Wed, 02 Oct 2002

Japanese trade groups meet with Megawati

Adianto P. Simamora, The Jakarta Post, Jakarta

Japanese investors renewed calls on the government to immediately improve the investment climate here to encourage foreign investors to return to the country.

A visiting official from the Japan and Tokyo Chamber of Commerce and Industry (JCCI) warned that Indonesia had tough competition from fellow Southeast Asian countries and China to snag investments from Japan.

"Japanese companies are trying to make up their mind as to where their investments should go. They (Japanese) tend to decide on investment areas by measuring them against China," Nobuo Yamaguchi, the chairman of JCCI, told a news conference on Tuesday.

Officials from JCCI and the Tokyo Chamber of Commerce (TCCI) visited Jakarta to study the investment climate in Indonesia. The lobby groups will also visit the other member countries of the Association of Southeast Asian Nations (ASEAN). Their main mission is to compare the investment climate in ASEAN countries and China.

Japan is one of the largest sources of foreign investment in the country.

In Indonesia, the lobby groups on Tuesday met with President Megawati Soekarnoputri. They also held meetings with Coordinating Minister for the Economy Dorodjatun Kunjoro-Jakti and other economic ministers.

During the meeting with Megawati, the trade groups raised three issues that would help encourage Japanese investors to make new investments here. Those were minimum wage, tax incentives and legal uncertainty.

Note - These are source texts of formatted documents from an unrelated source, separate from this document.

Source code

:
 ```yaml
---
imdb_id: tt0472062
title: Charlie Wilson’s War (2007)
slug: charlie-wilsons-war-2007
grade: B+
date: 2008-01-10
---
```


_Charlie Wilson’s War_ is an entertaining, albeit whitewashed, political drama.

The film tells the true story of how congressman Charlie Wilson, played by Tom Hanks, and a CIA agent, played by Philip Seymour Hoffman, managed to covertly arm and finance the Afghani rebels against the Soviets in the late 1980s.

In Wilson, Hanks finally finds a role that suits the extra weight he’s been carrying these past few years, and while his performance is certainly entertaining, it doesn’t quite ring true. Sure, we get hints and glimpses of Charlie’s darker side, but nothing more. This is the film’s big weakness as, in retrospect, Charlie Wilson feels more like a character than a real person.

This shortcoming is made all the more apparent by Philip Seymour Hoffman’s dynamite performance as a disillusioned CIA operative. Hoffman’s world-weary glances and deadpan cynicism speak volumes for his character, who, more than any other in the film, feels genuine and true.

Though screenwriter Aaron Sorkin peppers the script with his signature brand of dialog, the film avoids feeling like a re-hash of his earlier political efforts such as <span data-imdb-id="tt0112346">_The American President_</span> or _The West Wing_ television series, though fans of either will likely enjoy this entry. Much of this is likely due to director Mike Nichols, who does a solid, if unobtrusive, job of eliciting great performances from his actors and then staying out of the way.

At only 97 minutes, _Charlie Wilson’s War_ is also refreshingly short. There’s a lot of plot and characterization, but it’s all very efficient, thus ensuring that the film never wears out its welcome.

He said that the minimum wage in Indonesia was relatively higher compared to the wage in China and that was one factor discouraging Japanese investors from returning to the country.

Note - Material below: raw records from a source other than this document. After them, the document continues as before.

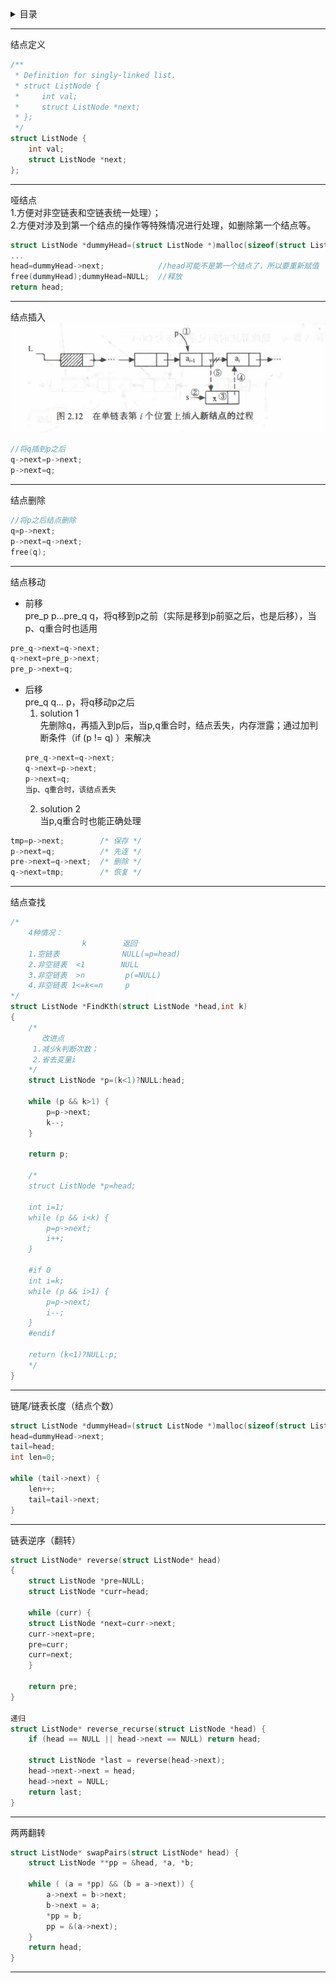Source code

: <details>
<summary>目录</summary>
	
- 结点定义  
- 哑结点  
- 结点插入  
- 结点删除  
- 结点移动  
- 结点查找
- 链尾/链表长度（结点个数）  
- 链表逆序（翻转）  
- 链表两两翻转  
</details>

***
结点定义
```c
/**
 * Definition for singly-linked list.
 * struct ListNode {
 *     int val;
 *     struct ListNode *next;
 * };
 */
struct ListNode {
    int val;
    struct ListNode *next;
};
```
***
哑结点  
1.方便对非空链表和空链表统一处理）；  
2.方便对涉及到第一个结点的操作等特殊情况进行处理，如删除第一个结点等。
```c
struct ListNode *dummyHead=(struct ListNode *)malloc(sizeof(struct ListNode));dummyHead->next=head;
...
head=dummyHead->next;            //head可能不是第一个结点了，所以要重新赋值
free(dummyHead);dummyHead=NULL;  //释放
return head;
```
***
结点插入
![](https://github.com/anneszcn/pkb/blob/master/data%20structure/pic/insert.png)  
``` c
//将q插到p之后
q->next=p->next;
p->next=q;
```
***
结点删除
``` c
//将p之后结点删除
q=p->next;
p->next=q->next;
free(q);
```
***
结点移动  
- 前移  
pre_p p...pre_q q，将q移到p之前（实际是移到p前驱之后，也是后移），当p、q重合时也适用  
```c
pre_q->next=q->next;
q->next=pre_p->next;
pre_p->next=q;
```
- 后移  
pre_q q... p，将q移动p之后  
    1. solution 1  
  先删除q，再插入到p后，当p,q重合时，结点丢失，内存泄露；通过加判断条件（if (p != q) ）来解决  
     ```c
     pre_q->next=q->next;
     q->next=p->next;
     p->next=q;
     当p、q重合时，该结点丢失
     ```
    2. solution 2  
  当p,q重合时也能正确处理
```c  
tmp=p->next;        /* 保存 */
p->next=q;          /* 先连 */
pre->next=q->next;  /* 删除 */
q->next=tmp;        /* 恢复 */
```
***
结点查找
```c
/*
    4种情况：
                k        返回
    1.空链表              NULL(=p=head)
    2.非空链表  <1        NULL
    3.非空链表  >n         p(=NULL)
    4.非空链表 1<=k<=n     p
*/
struct ListNode *FindKth(struct ListNode *head,int k)
{   
    /* 
       改进点  
     1.减少k判断次数；
     2.省去变量i
    */
    struct ListNode *p=(k<1)?NULL:head;

    while (p && k>1) {
        p=p->next;
        k--;
    }
    
    return p;
    
    /*
    struct ListNode *p=head;
   
    int i=1;
    while (p && i<k) {
        p=p->next;
        i++;
    }
    
    #if 0
    int i=k;
    while (p && i>1) {
        p=p->next;
        i--;
    }
    #endif
    
    return (k<1)?NULL:p; 
    */
}
```
***
链尾/链表长度（结点个数）
```c
struct ListNode *dummyHead=(struct ListNode *)malloc(sizeof(struct ListNode)),head,tail;
head=dummyHead->next;
tail=head;
int len=0;

while (tail->next) {
    len++;
    tail=tail->next;
}
```
***
链表逆序（翻转）
```c
struct ListNode* reverse(struct ListNode* head)
{
    struct ListNode *pre=NULL;
    struct ListNode *curr=head;
	
    while (curr) {
	struct ListNode *next=curr->next;
	curr->next=pre;
	pre=curr;
	curr=next;
    }
	
    return pre;
}

递归
struct ListNode* reverse_recurse(struct ListNode *head) {
    if (head == NULL || head->next == NULL) return head;
    
    struct ListNode *last = reverse(head->next);
    head->next->next = head;
    head->next = NULL;
    return last;
}
```
***
两两翻转
```c
struct ListNode* swapPairs(struct ListNode* head) {
    struct ListNode **pp = &head, *a, *b;
	
    while ( (a = *pp) && (b = a->next)) {
        a->next = b->next;
        b->next = a;
        *pp = b;
        pp = &(a->next);
    }
    return head;
}
```
***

"The current minimum wage in Indonesia is higher compared with China's," he said.

Earlier reports have said that some Korean manufacturers had relocated their operations to other countries partly due to the high wage here.

Japanese investors have long called for the introduction of a tax holiday, a policy that is also applied in China and other ASEAN countries to woe foreign investments.

China, for instance, offers tax holidays to foreign investors during the first two years of their operations.

China, along with its territory Hong Kong, last year attracted 80 percent of the foreign direct investment (FDI) in the Asian region outside of Japan.

Japan's Bank of International Cooperation survey showed that Indonesia had continued to fall further behind China and Thailand in the competition for Japanese investment.

Legal uncertainty has also been a major factor creating confusion among foreign companies in doing business here. One prominent case is the recent court ruling that said the local unit of Canadian life insurance giant Manulife Financial Corp. was bankrupt. The controversial ruling was then overturned following pressure from the government.